* **YOUR GOAL**
Which of the lines below hold "сообщение"? Please return each one.

* **DATA FOR THE TASK**
________________________________________

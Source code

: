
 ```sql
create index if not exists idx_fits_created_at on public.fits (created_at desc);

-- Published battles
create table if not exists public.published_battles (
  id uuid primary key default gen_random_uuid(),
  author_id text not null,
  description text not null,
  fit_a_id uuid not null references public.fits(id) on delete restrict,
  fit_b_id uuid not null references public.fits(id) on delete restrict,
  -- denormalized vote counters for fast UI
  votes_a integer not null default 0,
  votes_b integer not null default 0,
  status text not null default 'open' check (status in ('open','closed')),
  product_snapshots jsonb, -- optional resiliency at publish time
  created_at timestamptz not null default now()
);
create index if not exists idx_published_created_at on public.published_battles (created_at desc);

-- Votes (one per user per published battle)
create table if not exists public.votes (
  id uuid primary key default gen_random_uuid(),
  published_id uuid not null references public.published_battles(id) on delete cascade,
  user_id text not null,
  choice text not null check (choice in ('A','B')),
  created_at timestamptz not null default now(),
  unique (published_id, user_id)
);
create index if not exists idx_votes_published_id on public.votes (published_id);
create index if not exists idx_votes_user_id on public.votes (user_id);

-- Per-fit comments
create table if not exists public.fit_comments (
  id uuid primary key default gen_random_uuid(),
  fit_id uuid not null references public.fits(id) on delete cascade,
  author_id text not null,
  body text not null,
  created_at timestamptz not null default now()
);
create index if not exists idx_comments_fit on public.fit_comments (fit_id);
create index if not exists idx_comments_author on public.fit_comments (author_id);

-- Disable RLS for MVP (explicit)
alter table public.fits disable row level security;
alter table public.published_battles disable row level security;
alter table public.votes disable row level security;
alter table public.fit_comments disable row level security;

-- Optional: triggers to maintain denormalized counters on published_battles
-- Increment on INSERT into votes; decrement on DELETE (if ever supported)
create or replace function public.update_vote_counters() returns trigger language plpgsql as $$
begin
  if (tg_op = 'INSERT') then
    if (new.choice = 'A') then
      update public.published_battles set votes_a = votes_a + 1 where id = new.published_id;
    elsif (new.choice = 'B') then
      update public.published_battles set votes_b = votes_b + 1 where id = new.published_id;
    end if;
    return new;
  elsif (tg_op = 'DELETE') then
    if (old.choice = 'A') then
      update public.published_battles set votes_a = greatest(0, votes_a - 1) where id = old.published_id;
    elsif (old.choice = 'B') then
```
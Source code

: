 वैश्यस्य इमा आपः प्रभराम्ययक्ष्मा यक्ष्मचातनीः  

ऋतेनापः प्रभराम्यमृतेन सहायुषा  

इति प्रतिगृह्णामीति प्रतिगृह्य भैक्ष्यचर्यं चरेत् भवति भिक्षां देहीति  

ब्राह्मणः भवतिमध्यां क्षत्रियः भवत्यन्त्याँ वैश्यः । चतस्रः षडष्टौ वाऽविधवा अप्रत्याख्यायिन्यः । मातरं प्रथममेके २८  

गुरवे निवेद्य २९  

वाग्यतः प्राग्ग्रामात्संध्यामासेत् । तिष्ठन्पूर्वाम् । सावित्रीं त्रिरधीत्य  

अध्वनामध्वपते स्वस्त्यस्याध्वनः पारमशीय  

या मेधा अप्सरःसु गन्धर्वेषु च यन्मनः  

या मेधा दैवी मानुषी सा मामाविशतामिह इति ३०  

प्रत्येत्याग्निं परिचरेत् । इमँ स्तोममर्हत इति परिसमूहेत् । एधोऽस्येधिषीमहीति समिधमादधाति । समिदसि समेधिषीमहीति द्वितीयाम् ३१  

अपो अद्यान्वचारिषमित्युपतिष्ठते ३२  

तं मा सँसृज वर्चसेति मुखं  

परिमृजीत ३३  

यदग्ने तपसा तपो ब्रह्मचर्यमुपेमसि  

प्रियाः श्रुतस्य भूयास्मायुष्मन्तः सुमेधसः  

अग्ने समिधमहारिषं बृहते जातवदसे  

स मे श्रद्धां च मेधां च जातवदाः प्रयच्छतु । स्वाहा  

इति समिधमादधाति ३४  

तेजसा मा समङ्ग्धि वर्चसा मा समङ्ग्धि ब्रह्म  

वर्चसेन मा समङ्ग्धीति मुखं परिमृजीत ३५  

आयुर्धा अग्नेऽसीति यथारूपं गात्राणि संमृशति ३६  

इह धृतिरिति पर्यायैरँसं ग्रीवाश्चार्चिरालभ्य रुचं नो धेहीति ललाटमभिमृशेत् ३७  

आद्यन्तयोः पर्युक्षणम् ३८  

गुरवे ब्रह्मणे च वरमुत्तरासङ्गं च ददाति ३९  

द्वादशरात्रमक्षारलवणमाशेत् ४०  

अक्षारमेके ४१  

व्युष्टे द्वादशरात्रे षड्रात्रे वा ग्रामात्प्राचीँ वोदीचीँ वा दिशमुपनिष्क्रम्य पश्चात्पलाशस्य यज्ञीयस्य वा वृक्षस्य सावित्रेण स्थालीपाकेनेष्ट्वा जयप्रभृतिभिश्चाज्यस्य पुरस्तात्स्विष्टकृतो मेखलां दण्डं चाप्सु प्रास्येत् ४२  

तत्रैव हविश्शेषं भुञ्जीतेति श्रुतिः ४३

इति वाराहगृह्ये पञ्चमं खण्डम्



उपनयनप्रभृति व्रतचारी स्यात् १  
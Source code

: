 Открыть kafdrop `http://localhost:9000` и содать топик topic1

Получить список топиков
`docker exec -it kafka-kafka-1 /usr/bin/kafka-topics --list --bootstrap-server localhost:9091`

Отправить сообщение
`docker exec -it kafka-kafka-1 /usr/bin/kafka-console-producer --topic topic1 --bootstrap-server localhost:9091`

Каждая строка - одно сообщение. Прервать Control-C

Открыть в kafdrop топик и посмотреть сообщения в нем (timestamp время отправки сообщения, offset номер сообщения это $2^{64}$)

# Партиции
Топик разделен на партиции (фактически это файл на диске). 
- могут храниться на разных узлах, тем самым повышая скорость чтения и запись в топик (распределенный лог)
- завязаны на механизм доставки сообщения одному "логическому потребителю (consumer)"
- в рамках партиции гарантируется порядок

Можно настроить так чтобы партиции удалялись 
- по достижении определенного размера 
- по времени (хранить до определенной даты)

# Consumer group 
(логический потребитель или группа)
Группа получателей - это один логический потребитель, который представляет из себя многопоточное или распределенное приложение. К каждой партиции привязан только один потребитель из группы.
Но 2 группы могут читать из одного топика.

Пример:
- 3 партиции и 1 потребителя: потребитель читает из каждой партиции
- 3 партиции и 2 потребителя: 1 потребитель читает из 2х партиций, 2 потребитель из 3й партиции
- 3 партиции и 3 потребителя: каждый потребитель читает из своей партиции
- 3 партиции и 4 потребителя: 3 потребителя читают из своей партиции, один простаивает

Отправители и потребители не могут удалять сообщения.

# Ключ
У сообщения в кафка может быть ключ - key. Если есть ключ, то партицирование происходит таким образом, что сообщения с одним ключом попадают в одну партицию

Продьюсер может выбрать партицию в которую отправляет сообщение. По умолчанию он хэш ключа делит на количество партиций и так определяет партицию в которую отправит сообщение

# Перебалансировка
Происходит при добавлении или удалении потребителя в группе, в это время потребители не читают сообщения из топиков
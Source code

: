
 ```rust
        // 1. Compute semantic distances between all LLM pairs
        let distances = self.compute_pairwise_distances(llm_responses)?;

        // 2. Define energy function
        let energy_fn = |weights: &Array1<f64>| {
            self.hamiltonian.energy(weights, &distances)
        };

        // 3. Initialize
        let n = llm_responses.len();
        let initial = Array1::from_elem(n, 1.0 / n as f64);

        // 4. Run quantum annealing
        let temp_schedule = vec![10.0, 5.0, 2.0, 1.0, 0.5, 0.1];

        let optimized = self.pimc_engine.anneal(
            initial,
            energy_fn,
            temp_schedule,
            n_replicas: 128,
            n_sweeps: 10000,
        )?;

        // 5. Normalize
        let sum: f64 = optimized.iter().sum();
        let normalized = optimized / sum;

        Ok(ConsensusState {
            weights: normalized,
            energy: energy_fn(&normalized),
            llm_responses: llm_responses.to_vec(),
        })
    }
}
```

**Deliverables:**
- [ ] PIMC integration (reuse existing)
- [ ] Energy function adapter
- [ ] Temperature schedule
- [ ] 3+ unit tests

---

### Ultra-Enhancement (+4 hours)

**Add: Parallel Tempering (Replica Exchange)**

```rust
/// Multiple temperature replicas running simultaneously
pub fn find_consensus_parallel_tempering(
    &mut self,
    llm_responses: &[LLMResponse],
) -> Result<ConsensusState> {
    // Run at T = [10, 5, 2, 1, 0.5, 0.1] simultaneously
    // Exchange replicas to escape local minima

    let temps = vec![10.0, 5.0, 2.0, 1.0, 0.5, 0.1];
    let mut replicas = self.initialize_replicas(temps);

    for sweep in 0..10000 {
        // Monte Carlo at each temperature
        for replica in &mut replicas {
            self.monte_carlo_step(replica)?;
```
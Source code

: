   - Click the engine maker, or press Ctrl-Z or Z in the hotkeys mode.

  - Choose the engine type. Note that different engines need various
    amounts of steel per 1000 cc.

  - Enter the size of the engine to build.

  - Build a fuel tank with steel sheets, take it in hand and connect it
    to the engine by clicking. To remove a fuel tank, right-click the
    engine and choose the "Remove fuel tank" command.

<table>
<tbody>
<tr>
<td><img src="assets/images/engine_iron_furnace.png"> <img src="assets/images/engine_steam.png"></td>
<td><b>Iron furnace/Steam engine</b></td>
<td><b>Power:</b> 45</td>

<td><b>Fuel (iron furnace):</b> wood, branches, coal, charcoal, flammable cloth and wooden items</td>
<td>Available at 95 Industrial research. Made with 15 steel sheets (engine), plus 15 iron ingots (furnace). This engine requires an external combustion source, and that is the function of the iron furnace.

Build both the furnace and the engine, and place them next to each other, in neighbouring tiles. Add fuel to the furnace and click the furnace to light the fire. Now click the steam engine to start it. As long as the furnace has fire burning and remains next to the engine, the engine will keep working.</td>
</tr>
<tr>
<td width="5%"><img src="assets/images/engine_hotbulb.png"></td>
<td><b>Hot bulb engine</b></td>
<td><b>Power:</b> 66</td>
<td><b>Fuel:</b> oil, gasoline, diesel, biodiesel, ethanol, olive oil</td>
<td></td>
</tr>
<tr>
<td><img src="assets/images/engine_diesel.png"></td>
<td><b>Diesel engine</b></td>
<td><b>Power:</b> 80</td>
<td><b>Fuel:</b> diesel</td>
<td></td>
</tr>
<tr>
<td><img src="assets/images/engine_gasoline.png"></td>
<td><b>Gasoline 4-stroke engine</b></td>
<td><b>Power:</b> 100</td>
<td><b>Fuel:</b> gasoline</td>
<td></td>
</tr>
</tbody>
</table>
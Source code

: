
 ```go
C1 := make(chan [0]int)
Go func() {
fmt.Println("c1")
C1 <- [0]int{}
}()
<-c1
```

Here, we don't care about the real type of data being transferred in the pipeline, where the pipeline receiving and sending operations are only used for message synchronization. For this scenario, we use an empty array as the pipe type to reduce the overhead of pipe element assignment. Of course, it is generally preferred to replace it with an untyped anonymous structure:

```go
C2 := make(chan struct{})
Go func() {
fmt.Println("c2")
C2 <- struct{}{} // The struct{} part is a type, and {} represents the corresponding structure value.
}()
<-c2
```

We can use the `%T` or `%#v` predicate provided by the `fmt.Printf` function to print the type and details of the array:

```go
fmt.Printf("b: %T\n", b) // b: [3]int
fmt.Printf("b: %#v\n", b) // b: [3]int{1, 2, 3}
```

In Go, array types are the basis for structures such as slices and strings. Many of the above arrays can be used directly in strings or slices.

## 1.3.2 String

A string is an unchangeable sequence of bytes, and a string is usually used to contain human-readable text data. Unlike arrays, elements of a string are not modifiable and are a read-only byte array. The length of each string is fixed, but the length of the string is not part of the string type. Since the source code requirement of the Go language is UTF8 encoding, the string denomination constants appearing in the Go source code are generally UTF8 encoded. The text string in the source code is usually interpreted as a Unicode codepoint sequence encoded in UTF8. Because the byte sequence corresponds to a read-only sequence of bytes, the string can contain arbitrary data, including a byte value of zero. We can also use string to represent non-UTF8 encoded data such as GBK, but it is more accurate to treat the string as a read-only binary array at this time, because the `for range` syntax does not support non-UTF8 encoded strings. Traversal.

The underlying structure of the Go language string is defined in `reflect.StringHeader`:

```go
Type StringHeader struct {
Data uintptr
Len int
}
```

________________________________________

* **YOUR SOLUTION**
Отправить сообщение
Каждая строка - одно сообщение. Прервать Control-C
Продьюсер может выбрать партицию в которую отправляет сообщение. По умолчанию он хэш ключа делит на количество партиций и так определяет партицию в которую отправит сообщение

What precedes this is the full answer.